-- Opening Marker --
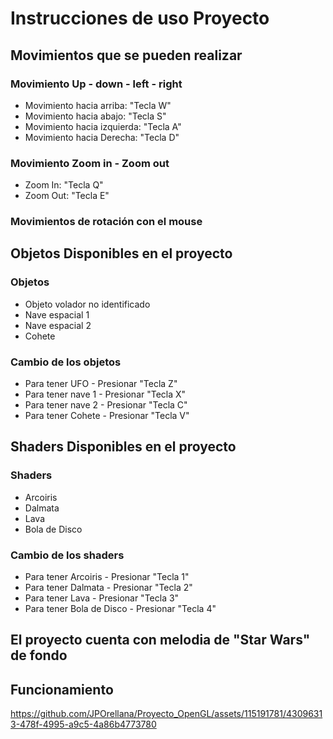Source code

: # Instrucciones de uso Proyecto 
## Movimientos que se pueden realizar
### Movimiento Up - down - left - right
- Movimiento hacia arriba:    "Tecla W"
- Movimiento hacia abajo:     "Tecla S"
- Movimiento hacia izquierda: "Tecla A"
- Movimiento hacia Derecha:   "Tecla D"
### Movimiento Zoom in - Zoom out
- Zoom In:  "Tecla Q"
- Zoom Out: "Tecla E"
### Movimientos de rotación con el mouse
## Objetos Disponibles en el proyecto
### Objetos
- Objeto volador no identificado
- Nave espacial 1
- Nave espacial 2
- Cohete
### Cambio de los objetos 
- Para tener UFO    - Presionar "Tecla Z"
- Para tener nave 1 - Presionar "Tecla X"
- Para tener nave 2 - Presionar "Tecla C"
- Para tener Cohete - Presionar "Tecla V"
## Shaders Disponibles en el proyecto
### Shaders
- Arcoiris
- Dalmata
- Lava
- Bola de Disco
### Cambio de los shaders 
- Para tener Arcoiris      - Presionar "Tecla 1"
- Para tener Dalmata       - Presionar "Tecla 2"
- Para tener Lava          - Presionar "Tecla 3"
- Para tener Bola de Disco - Presionar "Tecla 4"
## El proyecto cuenta con melodia de "Star Wars" de fondo
## Funcionamiento


https://github.com/JPOrellana/Proyecto_OpenGL/assets/115191781/43096313-478f-4995-a9c5-4a86b4773780

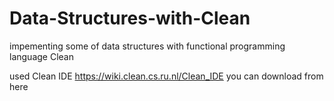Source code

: # Data-Structures-with-Clean
impementing some of data structures with functional programming language Clean

used Clean IDE https://wiki.clean.cs.ru.nl/Clean_IDE you can download from here

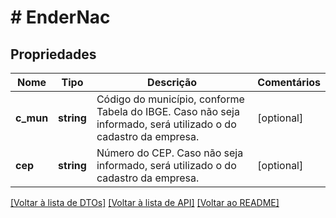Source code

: # # EnderNac

## Propriedades

Nome | Tipo | Descrição | Comentários
------------ | ------------- | ------------- | -------------
**c_mun** | **string** | Código do município, conforme Tabela do IBGE.  Caso não seja informado, será utilizado o do cadastro da empresa. | [optional]
**cep** | **string** | Número do CEP.  Caso não seja informado, será utilizado o do cadastro da empresa. | [optional]

[[Voltar à lista de DTOs]](../../README.md#models) [[Voltar à lista de API]](../../README.md#endpoints) [[Voltar ao README]](../../README.md)
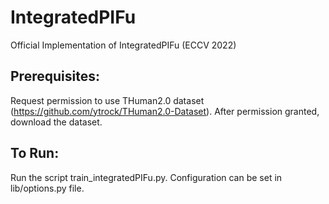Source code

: # IntegratedPIFu
Official Implementation of IntegratedPIFu (ECCV 2022)

## Prerequisites:
Request permission to use THuman2.0 dataset (https://github.com/ytrock/THuman2.0-Dataset). After permission granted, download the dataset. 

## To Run:
Run the script train_integratedPIFu.py. Configuration can be set in lib/options.py file.

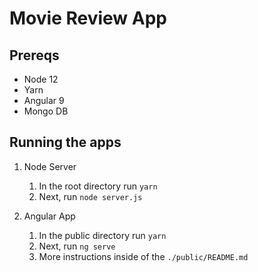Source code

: # Movie Review App

## Prereqs
* Node 12
* Yarn
* Angular 9
* Mongo DB

## Running the apps

1. Node Server
   1. In the root directory run `yarn`
   2. Next, run `node server.js`

2. Angular App
   1. In the public directory run `yarn`
   2. Next, run `ng serve`
   3. More instructions inside of the `./public/README.md`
-- Closing Marker --
Copy all lines of the records that have the string "README" in them.

• **ANSWER TO THE PROBLEM**:
[[Voltar à lista de DTOs]](../../README.md#models) [[Voltar à lista de API]](../../README.md#endpoints) [[Voltar ao README]](../../README.md)
   3. More instructions inside of the `./public/README.md`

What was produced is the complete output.